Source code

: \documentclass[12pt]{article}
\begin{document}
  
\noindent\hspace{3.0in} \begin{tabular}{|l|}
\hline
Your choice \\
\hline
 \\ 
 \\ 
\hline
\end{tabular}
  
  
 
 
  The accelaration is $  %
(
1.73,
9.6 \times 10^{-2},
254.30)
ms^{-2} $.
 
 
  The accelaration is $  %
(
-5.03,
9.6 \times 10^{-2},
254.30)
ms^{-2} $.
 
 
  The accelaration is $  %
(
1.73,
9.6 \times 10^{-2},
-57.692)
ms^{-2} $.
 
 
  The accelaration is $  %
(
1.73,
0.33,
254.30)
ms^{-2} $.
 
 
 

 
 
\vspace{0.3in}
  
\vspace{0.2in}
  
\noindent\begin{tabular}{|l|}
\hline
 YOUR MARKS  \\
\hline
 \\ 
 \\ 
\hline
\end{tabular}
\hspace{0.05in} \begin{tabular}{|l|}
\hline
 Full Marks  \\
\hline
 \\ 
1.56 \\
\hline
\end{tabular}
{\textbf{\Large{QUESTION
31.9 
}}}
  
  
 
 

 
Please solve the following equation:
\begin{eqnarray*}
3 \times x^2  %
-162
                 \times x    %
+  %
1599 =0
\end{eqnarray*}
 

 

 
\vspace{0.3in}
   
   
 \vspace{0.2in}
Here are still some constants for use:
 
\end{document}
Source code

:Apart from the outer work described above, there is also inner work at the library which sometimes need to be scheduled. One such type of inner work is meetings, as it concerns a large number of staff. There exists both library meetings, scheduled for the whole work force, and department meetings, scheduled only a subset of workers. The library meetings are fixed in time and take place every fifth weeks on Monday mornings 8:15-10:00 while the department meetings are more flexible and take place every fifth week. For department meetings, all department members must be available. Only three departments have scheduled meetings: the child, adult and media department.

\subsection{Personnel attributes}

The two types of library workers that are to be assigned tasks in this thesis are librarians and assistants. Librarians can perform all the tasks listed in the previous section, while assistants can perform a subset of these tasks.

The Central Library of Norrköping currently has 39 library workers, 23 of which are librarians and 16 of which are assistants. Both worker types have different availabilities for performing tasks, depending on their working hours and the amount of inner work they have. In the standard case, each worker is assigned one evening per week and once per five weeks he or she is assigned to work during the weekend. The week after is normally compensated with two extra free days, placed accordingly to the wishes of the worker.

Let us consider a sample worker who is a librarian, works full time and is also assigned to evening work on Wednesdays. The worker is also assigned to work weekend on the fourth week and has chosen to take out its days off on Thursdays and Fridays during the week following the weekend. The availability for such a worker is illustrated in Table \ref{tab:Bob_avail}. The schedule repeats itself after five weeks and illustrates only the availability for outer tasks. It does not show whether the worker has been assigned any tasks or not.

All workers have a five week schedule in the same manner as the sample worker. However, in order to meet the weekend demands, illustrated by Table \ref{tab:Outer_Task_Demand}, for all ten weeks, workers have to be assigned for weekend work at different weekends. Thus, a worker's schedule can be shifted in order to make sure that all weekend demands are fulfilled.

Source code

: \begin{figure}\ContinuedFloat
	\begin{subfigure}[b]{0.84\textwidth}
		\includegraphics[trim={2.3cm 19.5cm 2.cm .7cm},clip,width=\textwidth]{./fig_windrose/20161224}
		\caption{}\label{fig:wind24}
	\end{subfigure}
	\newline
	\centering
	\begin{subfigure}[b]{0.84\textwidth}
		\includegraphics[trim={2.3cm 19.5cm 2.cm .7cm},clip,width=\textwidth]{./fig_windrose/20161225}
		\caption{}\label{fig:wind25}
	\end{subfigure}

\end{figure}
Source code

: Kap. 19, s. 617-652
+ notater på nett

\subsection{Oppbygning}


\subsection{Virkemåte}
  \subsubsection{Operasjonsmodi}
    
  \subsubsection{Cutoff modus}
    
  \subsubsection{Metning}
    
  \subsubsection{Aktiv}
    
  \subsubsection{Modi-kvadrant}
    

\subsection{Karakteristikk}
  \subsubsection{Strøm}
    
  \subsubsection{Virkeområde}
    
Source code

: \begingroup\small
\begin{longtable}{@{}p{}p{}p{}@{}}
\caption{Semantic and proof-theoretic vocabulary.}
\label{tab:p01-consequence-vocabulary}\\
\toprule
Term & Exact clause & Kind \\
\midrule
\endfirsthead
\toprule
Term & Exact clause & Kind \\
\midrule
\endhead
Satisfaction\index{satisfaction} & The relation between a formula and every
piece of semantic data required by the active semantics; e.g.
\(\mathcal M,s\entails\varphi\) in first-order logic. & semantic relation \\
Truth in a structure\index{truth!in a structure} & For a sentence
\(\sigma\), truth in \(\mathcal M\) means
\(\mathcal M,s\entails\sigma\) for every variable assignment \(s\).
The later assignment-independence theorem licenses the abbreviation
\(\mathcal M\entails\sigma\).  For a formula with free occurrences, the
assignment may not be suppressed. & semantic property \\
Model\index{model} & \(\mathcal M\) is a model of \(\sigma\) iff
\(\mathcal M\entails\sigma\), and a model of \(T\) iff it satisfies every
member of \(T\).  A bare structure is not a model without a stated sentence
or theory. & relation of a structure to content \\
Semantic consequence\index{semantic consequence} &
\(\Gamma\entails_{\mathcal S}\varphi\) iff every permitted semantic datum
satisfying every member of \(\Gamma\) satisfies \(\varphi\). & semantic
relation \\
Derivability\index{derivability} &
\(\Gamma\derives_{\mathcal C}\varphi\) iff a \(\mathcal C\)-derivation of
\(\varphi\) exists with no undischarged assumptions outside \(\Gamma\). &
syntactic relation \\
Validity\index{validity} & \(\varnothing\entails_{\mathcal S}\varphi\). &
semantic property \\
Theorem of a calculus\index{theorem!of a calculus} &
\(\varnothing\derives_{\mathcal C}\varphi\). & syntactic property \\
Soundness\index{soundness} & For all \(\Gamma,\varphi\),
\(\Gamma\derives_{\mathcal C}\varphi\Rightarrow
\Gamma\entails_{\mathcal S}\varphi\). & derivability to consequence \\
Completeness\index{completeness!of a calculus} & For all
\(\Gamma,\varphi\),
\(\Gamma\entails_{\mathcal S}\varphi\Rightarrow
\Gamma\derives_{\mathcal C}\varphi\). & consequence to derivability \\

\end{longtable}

::::

**HOW TO COMPLETE THIS TASK:** Each line above needs to be repeated exactly, with nothing omitted.

**WRITTEN ANSWER:**
Source code

: \documentclass[12pt]{article}
\begin{document}
  
\noindent\hspace{3.0in} \begin{tabular}{|l|}
\hline
Your choice \\
\hline
 \\ 
 \\ 
\hline
\end{tabular}
  
  
 
 
  The accelaration is $  %
(
1.73,
9.6 \times 10^{-2},
254.30)
ms^{-2} $.
 
 
  The accelaration is $  %
(
-5.03,
9.6 \times 10^{-2},
254.30)
ms^{-2} $.
 
 
  The accelaration is $  %
(
1.73,
9.6 \times 10^{-2},
-57.692)
ms^{-2} $.
 
 
  The accelaration is $  %
(
1.73,
0.33,
254.30)
ms^{-2} $.
 
 
 

 
 
\vspace{0.3in}
  
\vspace{0.2in}
  
\noindent\begin{tabular}{|l|}
\hline
 YOUR MARKS  \\
\hline
 \\ 
 \\ 
\hline
\end{tabular}
\hspace{0.05in} \begin{tabular}{|l|}
\hline
 Full Marks  \\
\hline
 \\ 
1.56 \\
\hline
\end{tabular}
{\textbf{\Large{QUESTION
31.9 
}}}
  
  
 
 

 
Please solve the following equation:
\begin{eqnarray*}
3 \times x^2  %
-162
                 \times x    %
+  %
1599 =0
\end{eqnarray*}
 

 

 
\vspace{0.3in}
   
   
 \vspace{0.2in}
Here are still some constants for use:
 
\end{document}
Source code

:Apart from the outer work described above, there is also inner work at the library which sometimes need to be scheduled. One such type of inner work is meetings, as it concerns a large number of staff. There exists both library meetings, scheduled for the whole work force, and department meetings, scheduled only a subset of workers. The library meetings are fixed in time and take place every fifth weeks on Monday mornings 8:15-10:00 while the department meetings are more flexible and take place every fifth week. For department meetings, all department members must be available. Only three departments have scheduled meetings: the child, adult and media department.

\subsection{Personnel attributes}

The two types of library workers that are to be assigned tasks in this thesis are librarians and assistants. Librarians can perform all the tasks listed in the previous section, while assistants can perform a subset of these tasks.

The Central Library of Norrköping currently has 39 library workers, 23 of which are librarians and 16 of which are assistants. Both worker types have different availabilities for performing tasks, depending on their working hours and the amount of inner work they have. In the standard case, each worker is assigned one evening per week and once per five weeks he or she is assigned to work during the weekend. The week after is normally compensated with two extra free days, placed accordingly to the wishes of the worker.

Let us consider a sample worker who is a librarian, works full time and is also assigned to evening work on Wednesdays. The worker is also assigned to work weekend on the fourth week and has chosen to take out its days off on Thursdays and Fridays during the week following the weekend. The availability for such a worker is illustrated in Table \ref{tab:Bob_avail}. The schedule repeats itself after five weeks and illustrates only the availability for outer tasks. It does not show whether the worker has been assigned any tasks or not.

All workers have a five week schedule in the same manner as the sample worker. However, in order to meet the weekend demands, illustrated by Table \ref{tab:Outer_Task_Demand}, for all ten weeks, workers have to be assigned for weekend work at different weekends. Thus, a worker's schedule can be shifted in order to make sure that all weekend demands are fulfilled.

Source code

: \begin{figure}\ContinuedFloat
	\begin{subfigure}[b]{0.84\textwidth}
		\includegraphics[trim={2.3cm 19.5cm 2.cm .7cm},clip,width=\textwidth]{./fig_windrose/20161224}
		\caption{}\label{fig:wind24}
	\end{subfigure}
	\newline
	\centering
	\begin{subfigure}[b]{0.84\textwidth}
		\includegraphics[trim={2.3cm 19.5cm 2.cm .7cm},clip,width=\textwidth]{./fig_windrose/20161225}
		\caption{}\label{fig:wind25}
	\end{subfigure}

\end{figure}
Source code

: Kap. 19, s. 617-652
+ notater på nett

\subsection{Oppbygning}


\subsection{Virkemåte}
  \subsubsection{Operasjonsmodi}
    
  \subsubsection{Cutoff modus}
    
  \subsubsection{Metning}
    
  \subsubsection{Aktiv}
    
  \subsubsection{Modi-kvadrant}
    

\subsection{Karakteristikk}
  \subsubsection{Strøm}
    
  \subsubsection{Virkeområde}
    
Source code

: \begingroup\small
\begin{longtable}{@{}p{}p{}p{}@{}}
\caption{Semantic and proof-theoretic vocabulary.}
\label{tab:p01-consequence-vocabulary}\\
\toprule
Term & Exact clause & Kind \\
\midrule
\endfirsthead
\toprule
Term & Exact clause & Kind \\
\midrule
\endhead
Satisfaction\index{satisfaction} & The relation between a formula and every
piece of semantic data required by the active semantics; e.g.
\(\mathcal M,s\entails\varphi\) in first-order logic. & semantic relation \\
Truth in a structure\index{truth!in a structure} & For a sentence
\(\sigma\), truth in \(\mathcal M\) means
\(\mathcal M,s\entails\sigma\) for every variable assignment \(s\).
The later assignment-independence theorem licenses the abbreviation
\(\mathcal M\entails\sigma\).  For a formula with free occurrences, the
assignment may not be suppressed. & semantic property \\
Model\index{model} & \(\mathcal M\) is a model of \(\sigma\) iff
\(\mathcal M\entails\sigma\), and a model of \(T\) iff it satisfies every
member of \(T\).  A bare structure is not a model without a stated sentence
or theory. & relation of a structure to content \\
Semantic consequence\index{semantic consequence} &
\(\Gamma\entails_{\mathcal S}\varphi\) iff every permitted semantic datum
satisfying every member of \(\Gamma\) satisfies \(\varphi\). & semantic
relation \\
Derivability\index{derivability} &
\(\Gamma\derives_{\mathcal C}\varphi\) iff a \(\mathcal C\)-derivation of
\(\varphi\) exists with no undischarged assumptions outside \(\Gamma\). &
syntactic relation \\
Validity\index{validity} & \(\varnothing\entails_{\mathcal S}\varphi\). &
semantic property \\
Theorem of a calculus\index{theorem!of a calculus} &
\(\varnothing\derives_{\mathcal C}\varphi\). & syntactic property \\
Soundness\index{soundness} & For all \(\Gamma,\varphi\),
\(\Gamma\derives_{\mathcal C}\varphi\Rightarrow
\Gamma\entails_{\mathcal S}\varphi\). & derivability to consequence \\
Completeness\index{completeness!of a calculus} & For all
\(\Gamma,\varphi\),
\(\Gamma\entails_{\mathcal S}\varphi\Rightarrow
\Gamma\derives_{\mathcal C}\varphi\). & consequence to derivability \\

\end{longtable}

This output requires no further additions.